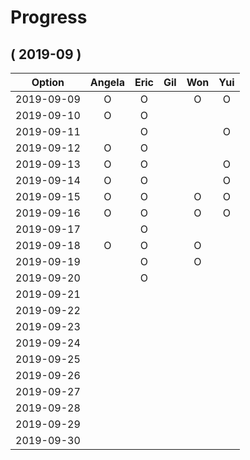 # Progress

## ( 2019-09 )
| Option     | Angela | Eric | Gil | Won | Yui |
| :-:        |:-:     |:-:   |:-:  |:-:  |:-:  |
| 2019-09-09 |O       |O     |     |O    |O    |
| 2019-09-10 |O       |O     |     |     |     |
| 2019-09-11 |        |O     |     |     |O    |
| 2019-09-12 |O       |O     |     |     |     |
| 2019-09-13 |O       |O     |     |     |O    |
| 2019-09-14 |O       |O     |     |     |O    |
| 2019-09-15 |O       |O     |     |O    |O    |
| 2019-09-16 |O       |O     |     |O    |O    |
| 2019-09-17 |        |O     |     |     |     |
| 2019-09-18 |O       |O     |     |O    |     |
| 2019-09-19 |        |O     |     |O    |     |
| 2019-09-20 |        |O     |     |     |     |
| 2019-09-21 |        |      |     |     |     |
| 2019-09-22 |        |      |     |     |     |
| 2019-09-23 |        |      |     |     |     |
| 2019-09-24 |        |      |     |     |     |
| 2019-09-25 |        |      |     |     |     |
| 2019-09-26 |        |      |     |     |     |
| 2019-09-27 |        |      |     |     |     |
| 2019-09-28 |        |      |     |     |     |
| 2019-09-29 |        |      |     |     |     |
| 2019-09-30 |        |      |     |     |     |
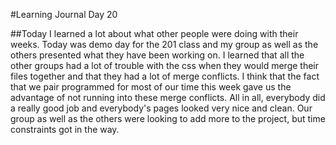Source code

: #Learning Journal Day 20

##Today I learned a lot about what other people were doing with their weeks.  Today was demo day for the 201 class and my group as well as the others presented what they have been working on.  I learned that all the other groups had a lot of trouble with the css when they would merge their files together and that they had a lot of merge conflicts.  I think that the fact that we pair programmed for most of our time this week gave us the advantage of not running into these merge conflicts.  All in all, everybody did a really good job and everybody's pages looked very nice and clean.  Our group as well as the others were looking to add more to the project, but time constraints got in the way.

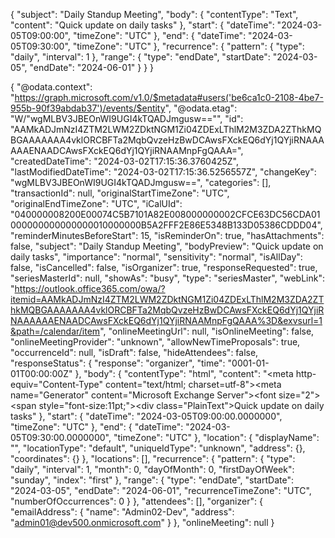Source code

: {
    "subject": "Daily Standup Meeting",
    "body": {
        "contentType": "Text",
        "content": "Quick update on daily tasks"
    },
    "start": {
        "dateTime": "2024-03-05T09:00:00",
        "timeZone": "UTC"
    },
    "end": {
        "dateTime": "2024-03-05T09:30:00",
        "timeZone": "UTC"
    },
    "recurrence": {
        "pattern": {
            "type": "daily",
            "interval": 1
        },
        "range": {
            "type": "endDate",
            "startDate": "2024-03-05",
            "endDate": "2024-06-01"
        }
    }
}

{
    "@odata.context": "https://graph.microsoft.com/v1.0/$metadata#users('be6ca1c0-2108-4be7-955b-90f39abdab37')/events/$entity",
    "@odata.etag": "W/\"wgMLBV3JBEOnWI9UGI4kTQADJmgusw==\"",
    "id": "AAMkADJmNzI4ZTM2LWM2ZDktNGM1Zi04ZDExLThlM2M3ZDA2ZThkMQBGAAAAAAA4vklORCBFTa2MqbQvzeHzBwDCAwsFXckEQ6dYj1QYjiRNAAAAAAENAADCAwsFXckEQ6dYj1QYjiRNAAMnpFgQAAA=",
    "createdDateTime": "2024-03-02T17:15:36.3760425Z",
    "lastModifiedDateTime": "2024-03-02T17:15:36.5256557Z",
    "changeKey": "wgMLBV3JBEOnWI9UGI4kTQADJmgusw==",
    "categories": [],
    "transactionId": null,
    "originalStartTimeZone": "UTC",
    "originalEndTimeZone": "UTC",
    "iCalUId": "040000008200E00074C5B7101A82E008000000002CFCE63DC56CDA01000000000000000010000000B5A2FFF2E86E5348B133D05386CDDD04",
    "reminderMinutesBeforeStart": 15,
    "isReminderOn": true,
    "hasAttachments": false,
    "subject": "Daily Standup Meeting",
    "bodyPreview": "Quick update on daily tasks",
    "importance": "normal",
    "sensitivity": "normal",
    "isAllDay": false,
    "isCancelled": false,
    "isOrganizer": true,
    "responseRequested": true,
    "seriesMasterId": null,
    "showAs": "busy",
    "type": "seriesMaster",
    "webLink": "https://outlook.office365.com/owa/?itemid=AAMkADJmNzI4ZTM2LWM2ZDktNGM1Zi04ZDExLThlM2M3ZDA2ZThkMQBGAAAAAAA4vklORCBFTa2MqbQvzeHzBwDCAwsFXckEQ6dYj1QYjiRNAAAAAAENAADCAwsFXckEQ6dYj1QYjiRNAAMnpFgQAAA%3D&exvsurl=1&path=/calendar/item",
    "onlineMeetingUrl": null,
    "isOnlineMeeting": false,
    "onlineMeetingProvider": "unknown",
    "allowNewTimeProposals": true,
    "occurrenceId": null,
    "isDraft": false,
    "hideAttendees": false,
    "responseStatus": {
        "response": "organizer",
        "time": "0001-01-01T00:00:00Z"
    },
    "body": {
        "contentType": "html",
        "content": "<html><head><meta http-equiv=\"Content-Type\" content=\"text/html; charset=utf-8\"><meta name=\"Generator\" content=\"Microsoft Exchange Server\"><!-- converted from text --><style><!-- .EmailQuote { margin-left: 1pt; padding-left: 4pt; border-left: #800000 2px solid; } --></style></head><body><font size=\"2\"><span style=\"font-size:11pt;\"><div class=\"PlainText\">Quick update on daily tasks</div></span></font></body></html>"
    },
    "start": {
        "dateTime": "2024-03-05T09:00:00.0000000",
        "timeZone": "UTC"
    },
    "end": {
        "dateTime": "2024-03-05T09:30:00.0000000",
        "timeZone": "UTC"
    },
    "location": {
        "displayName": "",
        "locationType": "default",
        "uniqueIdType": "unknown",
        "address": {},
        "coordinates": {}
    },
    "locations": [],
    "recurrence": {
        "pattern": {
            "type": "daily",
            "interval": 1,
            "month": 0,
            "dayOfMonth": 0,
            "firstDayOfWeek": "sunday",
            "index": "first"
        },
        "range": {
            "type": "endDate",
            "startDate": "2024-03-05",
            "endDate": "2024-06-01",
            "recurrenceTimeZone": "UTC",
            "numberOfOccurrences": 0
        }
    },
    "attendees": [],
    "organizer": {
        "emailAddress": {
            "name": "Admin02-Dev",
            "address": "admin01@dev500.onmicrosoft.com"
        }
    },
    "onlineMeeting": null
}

ACTION ITEM
Would you write out all of the records exactly, omitting the pictures?

REPLY TO THE TASK
 # Progress

## ( 2019-09 )
| Option     | Angela | Eric | Gil | Won | Yui |
| :-:        |:-:     |:-:   |:-:  |:-:  |:-:  |
| 2019-09-09 |O       |O     |     |O    |O    |
| 2019-09-10 |O       |O     |     |     |     |
| 2019-09-11 |        |O     |     |     |O    |
| 2019-09-12 |O       |O     |     |     |     |
| 2019-09-13 |O       |O     |     |     |O    |
| 2019-09-14 |O       |O     |     |     |O    |
| 2019-09-15 |O       |O     |     |O    |O    |
| 2019-09-16 |O       |O     |     |O    |O    |
| 2019-09-17 |        |O     |     |     |     |
| 2019-09-18 |O       |O     |     |O    |     |
| 2019-09-19 |        |O     |     |O    |     |
| 2019-09-20 |        |O     |     |     |     |
| 2019-09-21 |        |      |     |     |     |
| 2019-09-22 |        |      |     |     |     |
| 2019-09-23 |        |      |     |     |     |
| 2019-09-24 |        |      |     |     |     |
| 2019-09-25 |        |      |     |     |     |
| 2019-09-26 |        |      |     |     |     |
| 2019-09-27 |        |      |     |     |     |
| 2019-09-28 |        |      |     |     |     |
| 2019-09-29 |        |      |     |     |     |
| 2019-09-30 |        |      |     |     |     |
Source code

: #Learning Journal Day 20

##Today I learned a lot about what other people were doing with their weeks.  Today was demo day for the 201 class and my group as well as the others presented what they have been working on.  I learned that all the other groups had a lot of trouble with the css when they would merge their files together and that they had a lot of merge conflicts.  I think that the fact that we pair programmed for most of our time this week gave us the advantage of not running into these merge conflicts.  All in all, everybody did a really good job and everybody's pages looked very nice and clean.  Our group as well as the others were looking to add more to the project, but time constraints got in the way.

Source code

: {
    "subject": "Daily Standup Meeting",
    "body": {
        "contentType": "Text",
        "content": "Quick update on daily tasks"
    },
    "start": {
        "dateTime": "2024-03-05T09:00:00",
        "timeZone": "UTC"
    },
    "end": {
        "dateTime": "2024-03-05T09:30:00",
        "timeZone": "UTC"
    },
    "recurrence": {
        "pattern": {
            "type": "daily",
            "interval": 1
        },
        "range": {
            "type": "endDate",
            "startDate": "2024-03-05",
            "endDate": "2024-06-01"
        }
    }
}

{
    "@odata.context": "https://graph.microsoft.com/v1.0/$metadata#users('be6ca1c0-2108-4be7-955b-90f39abdab37')/events/$entity",
    "@odata.etag": "W/\"wgMLBV3JBEOnWI9UGI4kTQADJmgusw==\"",
    "id": "AAMkADJmNzI4ZTM2LWM2ZDktNGM1Zi04ZDExLThlM2M3ZDA2ZThkMQBGAAAAAAA4vklORCBFTa2MqbQvzeHzBwDCAwsFXckEQ6dYj1QYjiRNAAAAAAENAADCAwsFXckEQ6dYj1QYjiRNAAMnpFgQAAA=",
    "createdDateTime": "2024-03-02T17:15:36.3760425Z",
    "lastModifiedDateTime": "2024-03-02T17:15:36.5256557Z",
    "changeKey": "wgMLBV3JBEOnWI9UGI4kTQADJmgusw==",
    "categories": [],
    "transactionId": null,
    "originalStartTimeZone": "UTC",
    "originalEndTimeZone": "UTC",
    "iCalUId": "040000008200E00074C5B7101A82E008000000002CFCE63DC56CDA01000000000000000010000000B5A2FFF2E86E5348B133D05386CDDD04",
    "reminderMinutesBeforeStart": 15,
    "isReminderOn": true,
    "hasAttachments": false,
    "subject": "Daily Standup Meeting",
    "bodyPreview": "Quick update on daily tasks",
    "importance": "normal",
    "sensitivity": "normal",
    "isAllDay": false,
    "isCancelled": false,
    "isOrganizer": true,
    "responseRequested": true,
    "seriesMasterId": null,
    "showAs": "busy",
    "type": "seriesMaster",
    "webLink": "https://outlook.office365.com/owa/?itemid=AAMkADJmNzI4ZTM2LWM2ZDktNGM1Zi04ZDExLThlM2M3ZDA2ZThkMQBGAAAAAAA4vklORCBFTa2MqbQvzeHzBwDCAwsFXckEQ6dYj1QYjiRNAAAAAAENAADCAwsFXckEQ6dYj1QYjiRNAAMnpFgQAAA%3D&exvsurl=1&path=/calendar/item",
    "onlineMeetingUrl": null,
    "isOnlineMeeting": false,
    "onlineMeetingProvider": "unknown",
    "allowNewTimeProposals": true,
    "occurrenceId": null,
    "isDraft": false,
    "hideAttendees": false,
    "responseStatus": {
        "response": "organizer",
        "time": "0001-01-01T00:00:00Z"
    },
    "body": {
        "contentType": "html",
        "content": "<html><head><meta http-equiv=\"Content-Type\" content=\"text/html; charset=utf-8\"><meta name=\"Generator\" content=\"Microsoft Exchange Server\"><!-- converted from text --><style><!-- .EmailQuote { margin-left: 1pt; padding-left: 4pt; border-left: #800000 2px solid; } --></style></head><body><font size=\"2\"><span style=\"font-size:11pt;\"><div class=\"PlainText\">Quick update on daily tasks</div></span></font></body></html>"
    },
    "start": {
        "dateTime": "2024-03-05T09:00:00.0000000",
        "timeZone": "UTC"
    },
    "end": {
        "dateTime": "2024-03-05T09:30:00.0000000",
        "timeZone": "UTC"
    },
    "location": {
        "displayName": "",
        "locationType": "default",
        "uniqueIdType": "unknown",
        "address": {},
        "coordinates": {}
    },
    "locations": [],
    "recurrence": {
        "pattern": {
            "type": "daily",
            "interval": 1,
            "month": 0,
            "dayOfMonth": 0,
            "firstDayOfWeek": "sunday",
            "index": "first"
        },
        "range": {
            "type": "endDate",
            "startDate": "2024-03-05",
            "endDate": "2024-06-01",
            "recurrenceTimeZone": "UTC",
            "numberOfOccurrences": 0
        }
    },
    "attendees": [],
    "organizer": {
        "emailAddress": {
            "name": "Admin02-Dev",
            "address": "admin01@dev500.onmicrosoft.com"
        }
    },
    "onlineMeeting": null
}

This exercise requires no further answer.